Paul Gauguin was a painter who was praised as the leader of the symbolist artists in 1891. This style of painting was inspired by the symbolist writers of the time. In a letter to symbolist poet, critic, and editor of litarary journals Charles Morice, Gauguin says,
…[ There are] two kinds of beauty: one that results from instinct and another which would come from studying. The combination of the two, with its necessary modifications, produces certainly a great and very complicated richness, which the art critic must devote himself to discover….
Art has just gone through a long period of aberration caused by physics, chemistry, mechanics and the study of nature. Artists having lost all their savagery, having lost no more instincts, one could even say imagination, went astray on every path, looking for productive elements which they did not have enough strength to create. Consequently, they act only as a disorderly crowd, they feel frightened like lost ones when they are alone. That is why solitude must not be advised for everyone, since one must have strength to be able to bear it and act alone.
There’s a lot more in this letter than Gauguin’s thoughts on solitude. An artist must learn to art alone. It is in solitude where thoughts come and go freely without the harsh priority of daily chores. When an artist learns to be alone, they gain control of their environment. Like baby turtles they must learn to get from the nest to the ocean without getting lost or snatched up on the way. This requires some instinct and once alone, it requires study. There is an art in arting alone. There is a space where artists must meet themselves and say ok we’re in this together and I’m not leaving you here to drown. It does take a faith in yourself and a great faith in your art.

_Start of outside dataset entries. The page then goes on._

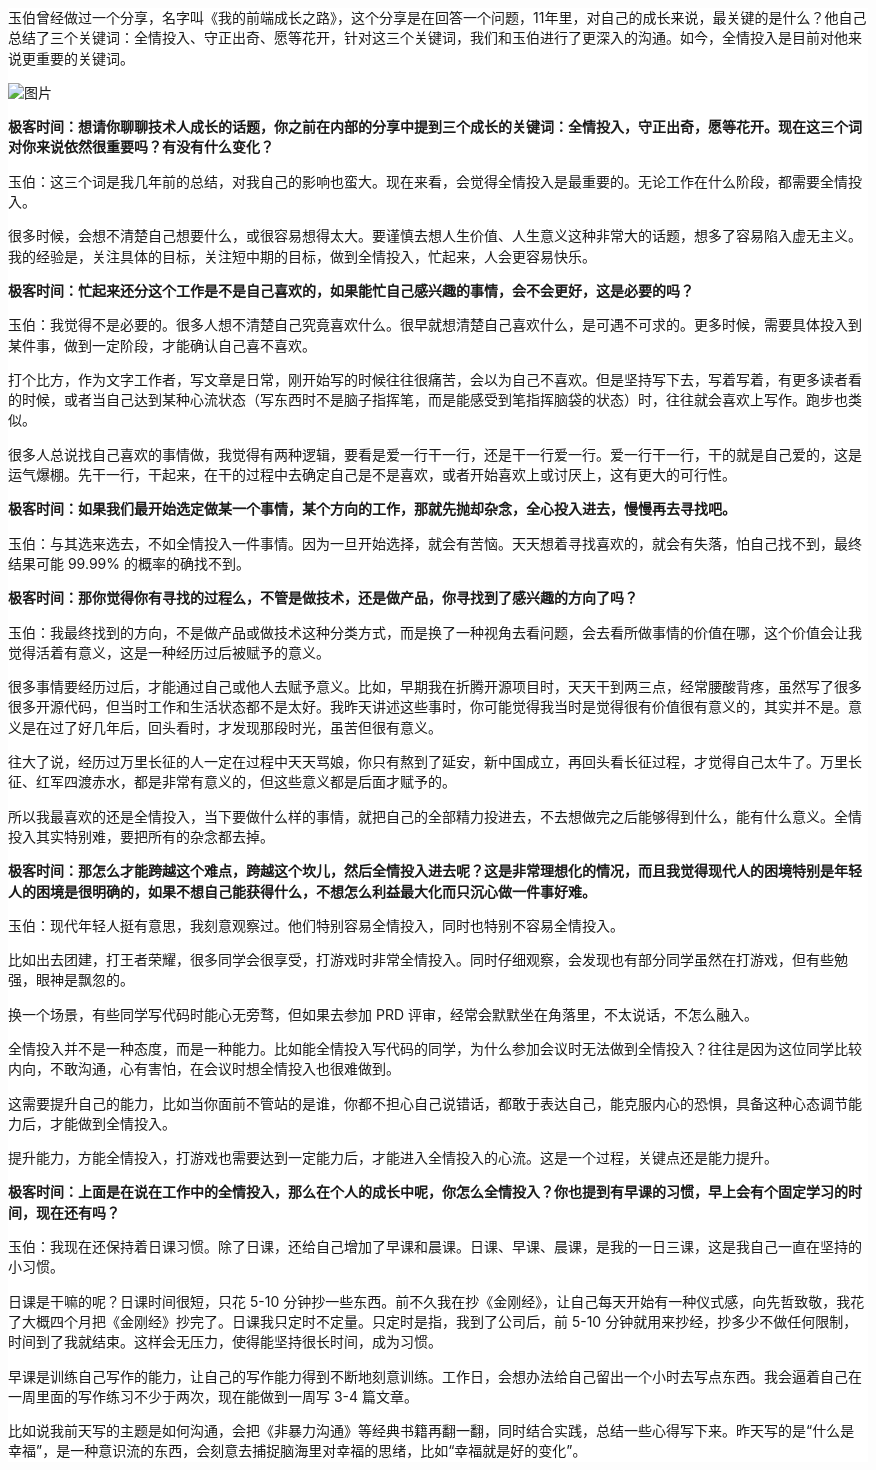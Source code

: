 玉伯曾经做过一个分享，名字叫《我的前端成长之路》，这个分享是在回答一个问题，11年里，对自己的成长来说，最关键的是什么？他自己总结了三个关键词：全情投入、守正出奇、愿等花开，针对这三个关键词，我们和玉伯进行了更深入的沟通。如今，全情投入是目前对他来说更重要的关键词。

![图片](https://static001.geekbang.org/resource/image/f2/f1/f29af703552b6d49fc344e97a5f916f1.png?wh=1920x145)

**极客时间：想请你聊聊技术人成长的话题，你之前在内部的分享中提到三个成长的关键词：全情投入，守正出奇，愿等花开。现在这三个词对你来说依然很重要吗？有没有什么变化？**

玉伯：这三个词是我几年前的总结，对我自己的影响也蛮大。现在来看，会觉得全情投入是最重要的。无论工作在什么阶段，都需要全情投入。

很多时候，会想不清楚自己想要什么，或很容易想得太大。要谨慎去想人生价值、人生意义这种非常大的话题，想多了容易陷入虚无主义。我的经验是，关注具体的目标，关注短中期的目标，做到全情投入，忙起来，人会更容易快乐。

**极客时间：忙起来还分这个工作是不是自己喜欢的，如果能忙自己感兴趣的事情，会不会更好，这是必要的吗？**

玉伯：我觉得不是必要的。很多人想不清楚自己究竟喜欢什么。很早就想清楚自己喜欢什么，是可遇不可求的。更多时候，需要具体投入到某件事，做到一定阶段，才能确认自己喜不喜欢。

打个比方，作为文字工作者，写文章是日常，刚开始写的时候往往很痛苦，会以为自己不喜欢。但是坚持写下去，写着写着，有更多读者看的时候，或者当自己达到某种心流状态（写东西时不是脑子指挥笔，而是能感受到笔指挥脑袋的状态）时，往往就会喜欢上写作。跑步也类似。

很多人总说找自己喜欢的事情做，我觉得有两种逻辑，要看是爱一行干一行，还是干一行爱一行。爱一行干一行，干的就是自己爱的，这是运气爆棚。先干一行，干起来，在干的过程中去确定自己是不是喜欢，或者开始喜欢上或讨厌上，这有更大的可行性。

**极客时间：如果我们最开始选定做某一个事情，某个方向的工作，那就先抛却杂念，全心投入进去，慢慢再去寻找吧。**

玉伯：与其选来选去，不如全情投入一件事情。因为一旦开始选择，就会有苦恼。天天想着寻找喜欢的，就会有失落，怕自己找不到，最终结果可能 99.99% 的概率的确找不到。

**极客时间：那你觉得你有寻找的过程么，不管是做技术，还是做产品，你寻找到了感兴趣的方向了吗？**

玉伯：我最终找到的方向，不是做产品或做技术这种分类方式，而是换了一种视角去看问题，会去看所做事情的价值在哪，这个价值会让我觉得活着有意义，这是一种经历过后被赋予的意义。

很多事情要经历过后，才能通过自己或他人去赋予意义。比如，早期我在折腾开源项目时，天天干到两三点，经常腰酸背疼，虽然写了很多很多开源代码，但当时工作和生活状态都不是太好。我昨天讲述这些事时，你可能觉得我当时是觉得很有价值很有意义的，其实并不是。意义是在过了好几年后，回头看时，才发现那段时光，虽苦但很有意义。

往大了说，经历过万里长征的人一定在过程中天天骂娘，你只有熬到了延安，新中国成立，再回头看长征过程，才觉得自己太牛了。万里长征、红军四渡赤水，都是非常有意义的，但这些意义都是后面才赋予的。

所以我最喜欢的还是全情投入，当下要做什么样的事情，就把自己的全部精力投进去，不去想做完之后能够得到什么，能有什么意义。全情投入其实特别难，要把所有的杂念都去掉。

**极客时间：那怎么才能跨越这个难点，跨越这个坎儿，然后全情投入进去呢？这是非常理想化的情况，而且我觉得现代人的困境特别是年轻人的困境是很明确的，如果不想自己能获得什么，不想怎么利益最大化而只沉心做一件事好难。**

玉伯：现代年轻人挺有意思，我刻意观察过。他们特别容易全情投入，同时也特别不容易全情投入。

比如出去团建，打王者荣耀，很多同学会很享受，打游戏时非常全情投入。同时仔细观察，会发现也有部分同学虽然在打游戏，但有些勉强，眼神是飘忽的。

换一个场景，有些同学写代码时能心无旁骛，但如果去参加 PRD 评审，经常会默默坐在角落里，不太说话，不怎么融入。

全情投入并不是一种态度，而是一种能力。比如能全情投入写代码的同学，为什么参加会议时无法做到全情投入？往往是因为这位同学比较内向，不敢沟通，心有害怕，在会议时想全情投入也很难做到。

这需要提升自己的能力，比如当你面前不管站的是谁，你都不担心自己说错话，都敢于表达自己，能克服内心的恐惧，具备这种心态调节能力后，才能做到全情投入。

提升能力，方能全情投入，打游戏也需要达到一定能力后，才能进入全情投入的心流。这是一个过程，关键点还是能力提升。

**极客时间：上面是在说在工作中的全情投入，那么在个人的成长中呢，你怎么全情投入？你也提到有早课的习惯，早上会有个固定学习的时间，现在还有吗？**

玉伯：我现在还保持着日课习惯。除了日课，还给自己增加了早课和晨课。日课、早课、晨课，是我的一日三课，这是我自己一直在坚持的小习惯。

日课是干嘛的呢？日课时间很短，只花 5-10 分钟抄一些东西。前不久我在抄《金刚经》，让自己每天开始有一种仪式感，向先哲致敬，我花了大概四个月把《金刚经》抄完了。日课我只定时不定量。只定时是指，我到了公司后，前 5-10 分钟就用来抄经，抄多少不做任何限制，时间到了我就结束。这样会无压力，使得能坚持很长时间，成为习惯。

早课是训练自己写作的能力，让自己的写作能力得到不断地刻意训练。工作日，会想办法给自己留出一个小时去写点东西。我会逼着自己在一周里面的写作练习不少于两次，现在能做到一周写 3-4 篇文章。

比如说我前天写的主题是如何沟通，会把《非暴力沟通》等经典书籍再翻一翻，同时结合实践，总结一些心得写下来。昨天写的是“什么是幸福”，是一种意识流的东西，会刻意去捕捉脑海里对幸福的思绪，比如“幸福就是好的变化”。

According to Theories of Modern Art by Herschel B. Chipp, Gauguin thought of himself as “a savage beyond the taint of civilization.” He escaped European civilization and fled to Polynesia where he spent his life painting. All while being pressured by his family to return to business. He painted alone so alone in fact that he did not even have the support of his own wife and family Until. The. Day. He. Died.
He’s right when he says solitude requires strength. I do, however, believe that solitude should be for everyone.